▶

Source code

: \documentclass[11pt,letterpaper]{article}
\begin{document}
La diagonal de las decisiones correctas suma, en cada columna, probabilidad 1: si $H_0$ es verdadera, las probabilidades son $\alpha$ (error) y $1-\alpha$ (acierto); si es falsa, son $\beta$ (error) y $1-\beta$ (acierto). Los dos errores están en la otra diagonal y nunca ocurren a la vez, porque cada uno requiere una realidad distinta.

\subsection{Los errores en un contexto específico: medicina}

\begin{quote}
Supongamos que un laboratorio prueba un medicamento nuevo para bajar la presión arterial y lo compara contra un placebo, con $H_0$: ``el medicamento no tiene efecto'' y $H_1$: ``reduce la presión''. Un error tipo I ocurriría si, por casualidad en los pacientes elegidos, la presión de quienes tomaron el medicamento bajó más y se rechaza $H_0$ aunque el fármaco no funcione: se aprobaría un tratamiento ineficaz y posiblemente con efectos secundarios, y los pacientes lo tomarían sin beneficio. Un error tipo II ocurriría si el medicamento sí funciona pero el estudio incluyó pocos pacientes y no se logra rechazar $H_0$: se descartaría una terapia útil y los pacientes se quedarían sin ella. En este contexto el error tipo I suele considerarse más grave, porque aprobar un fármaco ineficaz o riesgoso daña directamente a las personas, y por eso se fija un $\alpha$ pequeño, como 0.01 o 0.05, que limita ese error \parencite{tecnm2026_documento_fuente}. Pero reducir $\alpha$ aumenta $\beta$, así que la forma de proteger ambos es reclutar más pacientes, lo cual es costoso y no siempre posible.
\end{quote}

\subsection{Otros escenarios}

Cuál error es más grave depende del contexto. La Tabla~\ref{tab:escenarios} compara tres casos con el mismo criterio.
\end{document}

◀
▶

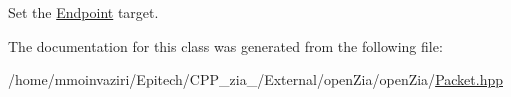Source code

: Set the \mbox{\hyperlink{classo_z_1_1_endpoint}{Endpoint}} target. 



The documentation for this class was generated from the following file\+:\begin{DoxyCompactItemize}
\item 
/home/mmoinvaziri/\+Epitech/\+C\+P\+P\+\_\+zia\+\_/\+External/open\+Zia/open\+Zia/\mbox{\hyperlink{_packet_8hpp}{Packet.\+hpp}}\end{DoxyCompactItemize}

◀
▶

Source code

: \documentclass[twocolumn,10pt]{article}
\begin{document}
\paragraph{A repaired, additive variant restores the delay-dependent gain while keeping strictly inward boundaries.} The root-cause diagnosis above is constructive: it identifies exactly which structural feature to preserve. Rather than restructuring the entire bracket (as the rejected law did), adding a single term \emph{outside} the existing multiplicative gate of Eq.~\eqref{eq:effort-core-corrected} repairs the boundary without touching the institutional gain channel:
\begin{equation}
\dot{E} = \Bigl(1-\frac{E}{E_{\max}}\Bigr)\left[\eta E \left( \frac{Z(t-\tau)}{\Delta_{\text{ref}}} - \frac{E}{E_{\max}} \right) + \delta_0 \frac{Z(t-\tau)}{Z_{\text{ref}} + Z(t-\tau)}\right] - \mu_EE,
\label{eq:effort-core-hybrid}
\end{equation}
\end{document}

◀

- **EXERCISE REQUIREMENTS**
Wherever the string "begin" is found in the entries, copy the line it sits in.

- **RESULT OF THE EXERCISE**
\begin{document}
\begin{quote}
The documentation for this class was generated from the following file\+:\begin{DoxyCompactItemize}
\begin{document}
\begin{equation}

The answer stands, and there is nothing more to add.